TEATRO
La elogiada intérprete de la obra Harina, Carolina Tejeda, es una especie de Belle de Jour con una sorprendente doble vida: después de hacer una pieza seria del off, se marcha a encontrarse con el grupo 69 a la cabeza para hacer un divertido show porno: Títeres bien hot.
› Por Moira Soto
Durante algunos meses del año pasado, Carolina Tejeda salía de interpretar a Rosalía –una pueblerina sencilla en una noche de insomnio, profundamente afectada por la desaparición de los trenes– y se iba volando a encontrarse con el grupo 69 a la cabeza –“actores que a través de excitados muñecos desatan las fantasías más calientes”, reza la tarjeta de presentación– para hacer en un bar o en un restorán, según el día, el show de Títeres bien hot, junto a Mayra Carlos, Cecilia Villamil, Sebastián Terragni y Ariel Bottor.

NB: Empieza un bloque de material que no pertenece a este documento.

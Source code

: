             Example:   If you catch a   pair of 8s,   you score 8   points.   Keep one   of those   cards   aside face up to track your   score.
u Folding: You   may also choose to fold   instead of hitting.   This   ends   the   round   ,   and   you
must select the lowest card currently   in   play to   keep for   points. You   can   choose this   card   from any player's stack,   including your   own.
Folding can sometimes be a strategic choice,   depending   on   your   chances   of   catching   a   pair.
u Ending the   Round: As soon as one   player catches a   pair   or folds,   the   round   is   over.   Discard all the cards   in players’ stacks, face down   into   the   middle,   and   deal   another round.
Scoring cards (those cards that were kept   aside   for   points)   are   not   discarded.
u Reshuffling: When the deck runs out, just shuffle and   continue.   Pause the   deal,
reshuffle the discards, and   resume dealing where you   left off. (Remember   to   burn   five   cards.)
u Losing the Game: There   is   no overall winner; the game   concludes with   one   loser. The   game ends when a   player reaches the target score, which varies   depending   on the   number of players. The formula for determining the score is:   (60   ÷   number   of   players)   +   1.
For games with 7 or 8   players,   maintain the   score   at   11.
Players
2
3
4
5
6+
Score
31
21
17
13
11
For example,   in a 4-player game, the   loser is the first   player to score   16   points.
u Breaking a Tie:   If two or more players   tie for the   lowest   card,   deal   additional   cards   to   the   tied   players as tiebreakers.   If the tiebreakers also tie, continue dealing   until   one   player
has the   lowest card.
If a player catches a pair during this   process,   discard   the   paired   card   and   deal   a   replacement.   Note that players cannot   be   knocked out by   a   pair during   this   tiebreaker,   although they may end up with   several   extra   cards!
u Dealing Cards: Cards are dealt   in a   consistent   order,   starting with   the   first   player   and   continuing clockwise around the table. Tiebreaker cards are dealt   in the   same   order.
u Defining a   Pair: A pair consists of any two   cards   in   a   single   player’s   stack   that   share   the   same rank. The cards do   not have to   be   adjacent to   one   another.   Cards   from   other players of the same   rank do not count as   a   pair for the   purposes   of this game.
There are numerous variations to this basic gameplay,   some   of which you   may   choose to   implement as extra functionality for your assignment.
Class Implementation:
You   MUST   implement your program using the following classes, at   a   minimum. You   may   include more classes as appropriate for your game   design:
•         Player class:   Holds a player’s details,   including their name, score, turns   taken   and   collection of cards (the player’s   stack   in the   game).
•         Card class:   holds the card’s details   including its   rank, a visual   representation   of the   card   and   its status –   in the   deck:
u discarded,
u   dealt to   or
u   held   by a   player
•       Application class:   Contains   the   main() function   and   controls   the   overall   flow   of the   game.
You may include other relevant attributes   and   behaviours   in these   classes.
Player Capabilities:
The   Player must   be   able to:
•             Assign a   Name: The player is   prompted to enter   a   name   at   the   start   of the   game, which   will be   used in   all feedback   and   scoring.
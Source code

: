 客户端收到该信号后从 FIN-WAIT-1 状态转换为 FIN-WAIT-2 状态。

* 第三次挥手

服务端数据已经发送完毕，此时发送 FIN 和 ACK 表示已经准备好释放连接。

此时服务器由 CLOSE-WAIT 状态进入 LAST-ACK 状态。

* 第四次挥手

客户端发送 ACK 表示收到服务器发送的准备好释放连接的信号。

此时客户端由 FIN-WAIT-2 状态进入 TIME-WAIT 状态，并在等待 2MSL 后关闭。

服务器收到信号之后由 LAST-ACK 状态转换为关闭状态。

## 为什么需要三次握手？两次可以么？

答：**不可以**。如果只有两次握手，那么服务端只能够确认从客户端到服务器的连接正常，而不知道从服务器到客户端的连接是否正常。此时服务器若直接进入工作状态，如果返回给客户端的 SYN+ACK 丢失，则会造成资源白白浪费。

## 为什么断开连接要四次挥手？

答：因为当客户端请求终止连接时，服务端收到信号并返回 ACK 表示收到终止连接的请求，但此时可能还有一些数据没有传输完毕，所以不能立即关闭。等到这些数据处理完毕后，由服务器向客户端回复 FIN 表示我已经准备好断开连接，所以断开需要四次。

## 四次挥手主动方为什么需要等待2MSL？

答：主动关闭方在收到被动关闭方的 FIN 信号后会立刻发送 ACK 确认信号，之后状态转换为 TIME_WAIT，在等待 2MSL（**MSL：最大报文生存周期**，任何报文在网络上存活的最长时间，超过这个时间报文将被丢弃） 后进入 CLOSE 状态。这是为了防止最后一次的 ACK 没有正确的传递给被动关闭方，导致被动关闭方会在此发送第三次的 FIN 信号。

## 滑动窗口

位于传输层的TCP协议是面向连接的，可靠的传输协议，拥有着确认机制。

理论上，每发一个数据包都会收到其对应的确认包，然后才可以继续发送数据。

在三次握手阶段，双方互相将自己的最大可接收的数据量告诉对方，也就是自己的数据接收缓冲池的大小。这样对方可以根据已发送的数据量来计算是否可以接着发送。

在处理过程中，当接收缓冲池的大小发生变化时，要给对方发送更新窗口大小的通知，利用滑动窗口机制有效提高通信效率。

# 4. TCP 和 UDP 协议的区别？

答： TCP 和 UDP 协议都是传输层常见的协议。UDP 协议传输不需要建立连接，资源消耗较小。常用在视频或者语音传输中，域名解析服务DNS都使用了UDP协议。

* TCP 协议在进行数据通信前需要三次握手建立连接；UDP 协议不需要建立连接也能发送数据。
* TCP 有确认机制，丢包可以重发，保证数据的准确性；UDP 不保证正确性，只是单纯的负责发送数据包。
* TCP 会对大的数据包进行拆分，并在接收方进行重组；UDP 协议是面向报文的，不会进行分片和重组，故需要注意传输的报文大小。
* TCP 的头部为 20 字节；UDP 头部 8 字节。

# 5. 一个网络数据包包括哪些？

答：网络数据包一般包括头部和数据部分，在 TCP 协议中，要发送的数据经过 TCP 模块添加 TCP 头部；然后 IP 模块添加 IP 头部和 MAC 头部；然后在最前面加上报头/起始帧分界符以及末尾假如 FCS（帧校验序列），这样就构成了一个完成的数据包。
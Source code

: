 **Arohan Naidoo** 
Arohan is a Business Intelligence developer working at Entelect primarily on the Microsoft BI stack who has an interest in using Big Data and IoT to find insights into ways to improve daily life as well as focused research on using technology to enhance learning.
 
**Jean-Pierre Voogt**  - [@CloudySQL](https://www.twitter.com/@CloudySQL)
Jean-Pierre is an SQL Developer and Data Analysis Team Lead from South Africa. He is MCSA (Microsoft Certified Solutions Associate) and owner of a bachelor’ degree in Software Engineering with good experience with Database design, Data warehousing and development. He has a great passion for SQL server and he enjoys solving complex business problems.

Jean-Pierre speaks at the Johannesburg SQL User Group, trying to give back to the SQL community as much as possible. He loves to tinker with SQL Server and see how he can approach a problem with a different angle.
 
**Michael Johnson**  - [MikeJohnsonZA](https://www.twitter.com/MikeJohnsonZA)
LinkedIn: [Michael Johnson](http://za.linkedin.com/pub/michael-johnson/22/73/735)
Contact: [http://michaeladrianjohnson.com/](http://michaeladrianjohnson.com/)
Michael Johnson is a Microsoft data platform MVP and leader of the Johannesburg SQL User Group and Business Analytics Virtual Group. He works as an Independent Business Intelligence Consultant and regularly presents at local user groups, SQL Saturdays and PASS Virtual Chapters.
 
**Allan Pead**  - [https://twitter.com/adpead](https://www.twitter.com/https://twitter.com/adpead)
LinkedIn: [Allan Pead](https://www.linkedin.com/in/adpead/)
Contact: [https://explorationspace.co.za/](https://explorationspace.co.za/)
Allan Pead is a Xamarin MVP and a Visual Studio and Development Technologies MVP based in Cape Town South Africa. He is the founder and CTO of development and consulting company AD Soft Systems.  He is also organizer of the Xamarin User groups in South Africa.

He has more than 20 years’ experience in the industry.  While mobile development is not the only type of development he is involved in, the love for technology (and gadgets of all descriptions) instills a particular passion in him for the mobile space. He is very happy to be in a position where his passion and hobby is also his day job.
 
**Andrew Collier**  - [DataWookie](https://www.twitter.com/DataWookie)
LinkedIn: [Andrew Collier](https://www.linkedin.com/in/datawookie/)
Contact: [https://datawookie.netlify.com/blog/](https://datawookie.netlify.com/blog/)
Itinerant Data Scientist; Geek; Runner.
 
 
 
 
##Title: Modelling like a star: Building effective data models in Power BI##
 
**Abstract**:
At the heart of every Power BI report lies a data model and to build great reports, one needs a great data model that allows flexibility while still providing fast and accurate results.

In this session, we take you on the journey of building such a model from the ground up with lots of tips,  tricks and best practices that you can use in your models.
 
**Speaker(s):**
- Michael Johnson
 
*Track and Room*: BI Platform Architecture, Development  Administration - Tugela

Es decir, manejar muñecos de mesa y varilla, y ponerles la voz a personajes como la Cordobesa, la mujer Maravilla, la Colegiala.
Con dramaturgia de la propia Tejeda y Román Podolsky, Harina se estrenó en octubre pasado con merecidas y unánimes alabanzas de la crítica. Sutilmente iluminada por Eli Sirlin, con estilizada escenografía de Alejandra Polito, esta pieza dirigida con decantada delicadeza por Podolsky se concentra en una noche en la vida fracturada de Rosalía, panadera de un pueblo del interior no identificado que remite a otros pueblos que durante el menemismo fueron despiadadamente despojados de los trenes, paralizados en más de un sentido. Rosalía, desvelada, entona una melancólica copla, recuerda consejos de su madre (“para dormir, tenés que olvidar”), evoca a personajes y situaciones para que el silencio no se apodere de ella. Entre las remembranzas, surge la imagen de cuando iba todas las mañanas a la estación a vender pan, a esperar el primer tren tomando mate con Fernández. Y también aquel día en que por primera vez hizo sola el pan y fue a llevárselo a su padre que volvía de Los Sembrados. Entonces, en uno de los momentos más bellos y emocionantes de la pieza, Rosalía toma un puñado de harina para representar el pueblo sobre el piso, y luego va añadiendo el polvo blanco y forma una especie de constelación al señalar las estaciones, trazar los ramales: El Arañado, Jarilla, Pescadores... Pocitos, Banderas, Pampa del cielo... El Maizal, La Escondida... Hace un paréntesis para hablar del brete, es decir, el corral a donde los animales bajaban a comer y a beber, y sigue: Miranda, Santa Lucía, Trinidad... Beltrán, Pluma de Pato, La Chiquita..., ese rosario interminable de lugares que cayeron en desgracia. Luego, Rosalía, interpretada en estado de gracia por Carolina Tejeda, se acuesta y atrae hacia ella los puñaditos de harina, una escena de alta poesía, de sugestiva significación.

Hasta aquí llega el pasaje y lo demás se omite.